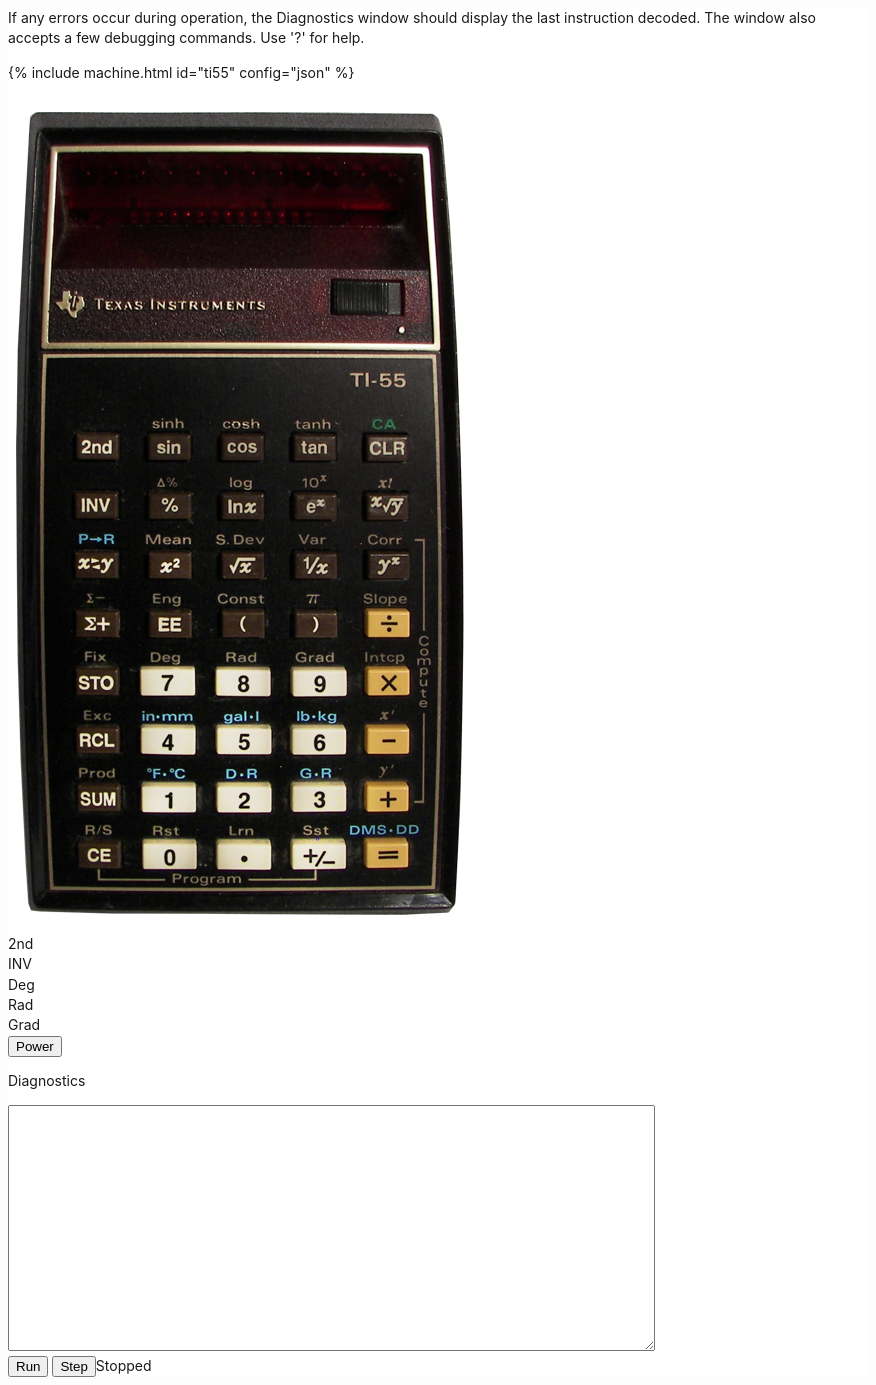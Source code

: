 If any errors occur during operation, the Diagnostics window should display the last instruction decoded.
The window also accepts a few debugging commands.  Use '?' for help.

{% include machine.html id="ti55" config="json" %}

<div id="ti55">
  <img id="imageTI55" src="/devices/ti55/images/TI-55.png" alt="TI-55 Calculator"/>
  <div id="displayTI55"></div>
  <div id="ind2nd" class="indTI55">2nd</div>
  <div id="indINV" class="indTI55">INV</div>
  <div id="indDeg" class="indTI55">Deg</div>
  <div id="indRad" class="indTI55">Rad</div>
  <div id="indGrad" class="indTI55">Grad</div>
  <button id="powerTI55">Power</button>
</div>
<div class="diagsTI55">
  <div>
    <p>Diagnostics</p>
    <textarea id="printTI55" cols="78" rows="16"></textarea>
  </div>
  <button id="runTI55">Run</button>
  <button id="stepTI55">Step</button><span id="speedTI55">Stopped</span>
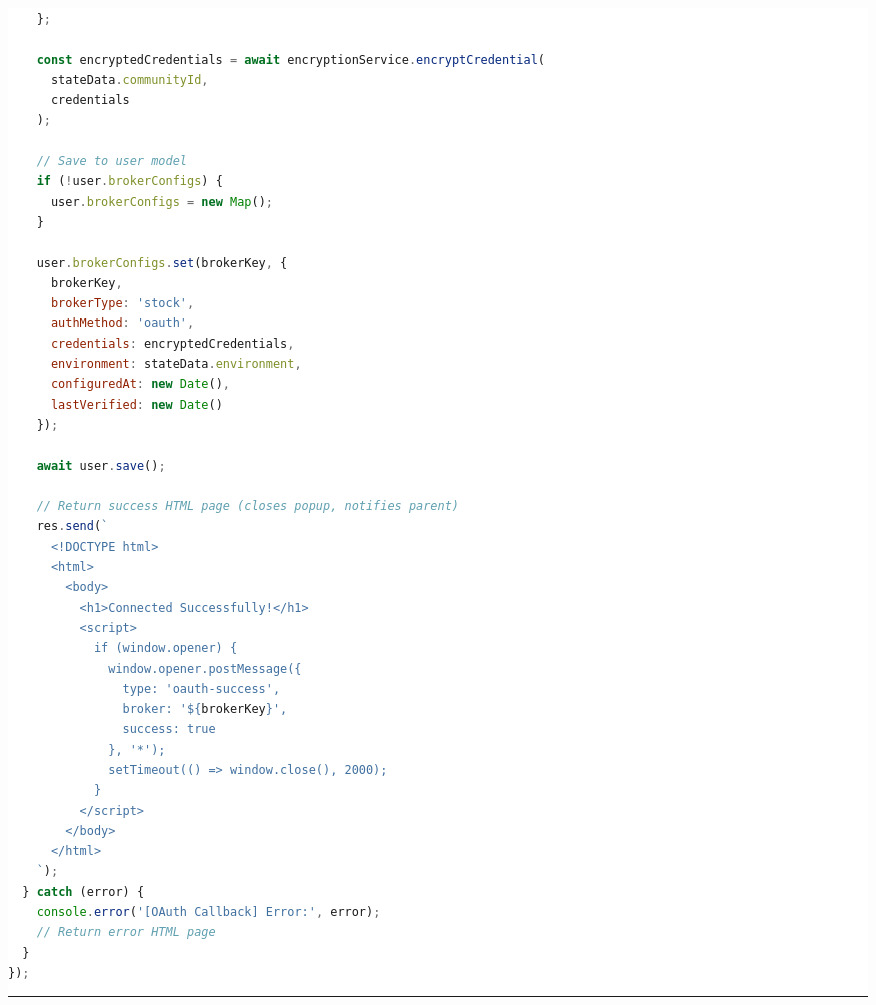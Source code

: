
 ```javascript
    };

    const encryptedCredentials = await encryptionService.encryptCredential(
      stateData.communityId,
      credentials
    );

    // Save to user model
    if (!user.brokerConfigs) {
      user.brokerConfigs = new Map();
    }

    user.brokerConfigs.set(brokerKey, {
      brokerKey,
      brokerType: 'stock',
      authMethod: 'oauth',
      credentials: encryptedCredentials,
      environment: stateData.environment,
      configuredAt: new Date(),
      lastVerified: new Date()
    });

    await user.save();

    // Return success HTML page (closes popup, notifies parent)
    res.send(`
      <!DOCTYPE html>
      <html>
        <body>
          <h1>Connected Successfully!</h1>
          <script>
            if (window.opener) {
              window.opener.postMessage({
                type: 'oauth-success',
                broker: '${brokerKey}',
                success: true
              }, '*');
              setTimeout(() => window.close(), 2000);
            }
          </script>
        </body>
      </html>
    `);
  } catch (error) {
    console.error('[OAuth Callback] Error:', error);
    // Return error HTML page
  }
});
```

---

◆ ◆ ◆ ◆ ◆

Work item -> The answer is each line in which the word "class" occurs, copied from the material above.

Answer section ->
  <div id="ind2nd" class="indTI55">2nd</div>
  <div id="indINV" class="indTI55">INV</div>
  <div id="indDeg" class="indTI55">Deg</div>
  <div id="indRad" class="indTI55">Rad</div>
  <div id="indGrad" class="indTI55">Grad</div>
<div class="diagsTI55">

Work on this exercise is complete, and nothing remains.